Os avanços econômicos da última década e a bajulação que a imprensa
internacional decidiu, por um tempo, nos render ajudaram a diminuir um
pouco a gravidade do nosso complexo (afinal, era gente lá de fora
falando). Mas superá-lo de vez ainda leva tempo. Quando o assunto é
consumo, então, o horizonte fica ainda mais distante. Nas sociedades
capitalistas contemporâneas, consumir é mais que ter, é ser. E, em um
mundo conectado 24h sob o apelo constante do narcisismo, isso fica ainda
mais claro.
Nunca vi ninguém colocar no Facebook ou Instagram uma foto comendo
pão com ovo, andando em um ônibus lotado ou vestindo uma roupa velha em
casa, embora tudo isso faça parte do dia a dia da maioria dos
brasileiros. Por outro lado, um jantar caro, um passeio em um carrão
(mesmo que seja de carona com um amigo) e uma roupa de grife costumam
ter lugar cativo nas timelines.
Consumir é um ato de auto-afirmação (mesmo que seja mentira) e, de
certa maneira, uma busca por inclusão. Consumir o que está na moda ou
que a classe dominante consome (geralmente, uma coisa está diretamente
ligada à outra) é sentir e dizer que, de algum modo, pertence àquele
mundo. E é assim que produtos ganham seus status: in ou out, chiques ou
bregas, de ricos ou de pobres.
No Brasil, a cachaça é um exemplo clássico nesse contexto. Embora
seja a bebida mais genuinamente brasileira, já cultuada fora do país e
produzida com qualidade em praticamente todo o Brasil, por aqui ela
ainda é um patinho feio. O assunto foi o tema da conversa que tivemos
com o superintendente geral da Fundação Nacional da Qualidade (FNQ),
Jairo Martins, que está no ADM Talks desta semana (vídeo abaixo).

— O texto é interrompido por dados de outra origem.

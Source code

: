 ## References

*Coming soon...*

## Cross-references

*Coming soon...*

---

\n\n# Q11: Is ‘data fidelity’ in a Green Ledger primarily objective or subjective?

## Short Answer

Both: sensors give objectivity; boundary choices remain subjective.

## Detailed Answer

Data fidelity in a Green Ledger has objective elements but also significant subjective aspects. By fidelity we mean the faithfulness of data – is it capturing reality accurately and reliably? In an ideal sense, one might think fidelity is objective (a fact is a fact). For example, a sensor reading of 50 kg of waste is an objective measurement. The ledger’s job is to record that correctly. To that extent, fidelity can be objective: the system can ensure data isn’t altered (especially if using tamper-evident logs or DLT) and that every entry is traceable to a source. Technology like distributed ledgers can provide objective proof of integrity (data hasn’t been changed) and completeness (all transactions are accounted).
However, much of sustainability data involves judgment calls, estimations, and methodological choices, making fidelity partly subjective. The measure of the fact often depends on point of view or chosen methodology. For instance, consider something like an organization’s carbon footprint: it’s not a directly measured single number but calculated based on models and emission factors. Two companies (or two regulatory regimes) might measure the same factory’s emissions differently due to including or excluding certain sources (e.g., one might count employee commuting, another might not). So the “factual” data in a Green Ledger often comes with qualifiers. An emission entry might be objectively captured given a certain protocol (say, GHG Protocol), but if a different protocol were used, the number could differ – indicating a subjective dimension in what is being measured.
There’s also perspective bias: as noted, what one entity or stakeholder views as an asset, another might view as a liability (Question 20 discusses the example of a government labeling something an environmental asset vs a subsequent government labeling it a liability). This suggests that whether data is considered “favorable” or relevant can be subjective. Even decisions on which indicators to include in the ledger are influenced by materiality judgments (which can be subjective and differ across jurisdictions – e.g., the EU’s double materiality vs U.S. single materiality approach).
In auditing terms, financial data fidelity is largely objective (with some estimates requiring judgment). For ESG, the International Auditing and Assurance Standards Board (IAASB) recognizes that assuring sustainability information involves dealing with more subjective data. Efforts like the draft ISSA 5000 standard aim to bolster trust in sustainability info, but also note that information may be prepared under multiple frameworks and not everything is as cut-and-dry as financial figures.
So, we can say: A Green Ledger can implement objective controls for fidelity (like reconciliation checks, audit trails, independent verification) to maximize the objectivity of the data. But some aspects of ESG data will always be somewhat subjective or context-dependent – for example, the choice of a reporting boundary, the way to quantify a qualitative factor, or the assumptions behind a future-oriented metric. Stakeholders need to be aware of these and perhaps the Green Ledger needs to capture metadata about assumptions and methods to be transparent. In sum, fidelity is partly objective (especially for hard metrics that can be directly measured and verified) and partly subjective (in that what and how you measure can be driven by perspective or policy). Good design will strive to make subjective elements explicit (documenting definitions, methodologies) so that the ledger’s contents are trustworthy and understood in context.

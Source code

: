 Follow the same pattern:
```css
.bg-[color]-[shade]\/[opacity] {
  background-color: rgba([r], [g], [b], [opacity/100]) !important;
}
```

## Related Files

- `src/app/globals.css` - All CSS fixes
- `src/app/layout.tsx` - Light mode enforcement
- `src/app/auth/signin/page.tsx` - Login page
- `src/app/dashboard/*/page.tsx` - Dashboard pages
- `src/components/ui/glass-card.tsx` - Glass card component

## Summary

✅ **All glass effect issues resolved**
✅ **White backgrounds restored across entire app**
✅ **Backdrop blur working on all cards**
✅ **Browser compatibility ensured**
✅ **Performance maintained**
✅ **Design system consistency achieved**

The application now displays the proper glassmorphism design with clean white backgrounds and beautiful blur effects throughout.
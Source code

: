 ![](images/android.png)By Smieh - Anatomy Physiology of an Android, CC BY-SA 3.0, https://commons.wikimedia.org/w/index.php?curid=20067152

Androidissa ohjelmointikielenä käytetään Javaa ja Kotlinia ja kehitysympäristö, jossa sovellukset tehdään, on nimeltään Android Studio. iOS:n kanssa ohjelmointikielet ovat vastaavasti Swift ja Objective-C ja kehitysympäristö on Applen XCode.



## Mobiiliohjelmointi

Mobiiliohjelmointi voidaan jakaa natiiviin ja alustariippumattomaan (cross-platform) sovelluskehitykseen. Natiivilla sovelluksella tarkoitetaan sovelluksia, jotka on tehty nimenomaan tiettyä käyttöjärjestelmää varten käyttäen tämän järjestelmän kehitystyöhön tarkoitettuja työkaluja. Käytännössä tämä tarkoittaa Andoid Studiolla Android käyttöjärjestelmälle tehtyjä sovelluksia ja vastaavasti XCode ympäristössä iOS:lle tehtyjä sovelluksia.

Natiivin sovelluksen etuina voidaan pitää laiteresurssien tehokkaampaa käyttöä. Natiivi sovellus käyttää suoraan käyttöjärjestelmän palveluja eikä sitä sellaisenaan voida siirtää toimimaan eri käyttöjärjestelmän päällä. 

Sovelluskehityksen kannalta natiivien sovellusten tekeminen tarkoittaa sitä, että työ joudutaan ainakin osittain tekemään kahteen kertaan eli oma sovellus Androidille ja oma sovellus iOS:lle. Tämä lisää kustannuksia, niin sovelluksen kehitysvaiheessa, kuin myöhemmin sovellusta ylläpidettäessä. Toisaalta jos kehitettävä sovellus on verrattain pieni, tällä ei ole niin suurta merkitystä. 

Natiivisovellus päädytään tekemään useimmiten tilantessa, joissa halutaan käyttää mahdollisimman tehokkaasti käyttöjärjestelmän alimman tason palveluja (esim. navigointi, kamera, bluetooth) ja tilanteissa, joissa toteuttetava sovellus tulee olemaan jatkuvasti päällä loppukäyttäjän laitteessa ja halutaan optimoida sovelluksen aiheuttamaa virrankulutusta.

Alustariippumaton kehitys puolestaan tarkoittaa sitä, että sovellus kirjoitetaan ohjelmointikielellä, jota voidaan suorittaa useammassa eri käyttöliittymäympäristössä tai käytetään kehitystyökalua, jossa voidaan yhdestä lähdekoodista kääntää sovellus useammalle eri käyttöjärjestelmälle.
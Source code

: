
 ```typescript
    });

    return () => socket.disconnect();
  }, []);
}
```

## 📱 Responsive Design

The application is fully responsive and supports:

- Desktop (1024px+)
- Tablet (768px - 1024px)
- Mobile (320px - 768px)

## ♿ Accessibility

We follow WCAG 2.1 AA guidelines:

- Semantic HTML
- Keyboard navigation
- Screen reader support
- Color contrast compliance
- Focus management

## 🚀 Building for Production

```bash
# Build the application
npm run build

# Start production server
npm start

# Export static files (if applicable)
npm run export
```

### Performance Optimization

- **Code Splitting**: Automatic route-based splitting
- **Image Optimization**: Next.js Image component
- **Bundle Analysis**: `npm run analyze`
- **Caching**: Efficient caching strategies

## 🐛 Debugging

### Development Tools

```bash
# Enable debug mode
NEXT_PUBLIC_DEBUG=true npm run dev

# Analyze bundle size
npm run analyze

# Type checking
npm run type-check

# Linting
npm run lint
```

Jairo é um ex-engenheiro, que fez carreira como executivo na gigante
Siemens e decidiu dedicar seu tempo pós aposentadoria à construção de
uma nova imagem da chachaça. Cachacista, como costuma se intitular, ele
ajudou a formar a primeira turma de sommeliers especializados na bebida
no Brasil e elaborou o primeiro modelo de carta de cachaça do país.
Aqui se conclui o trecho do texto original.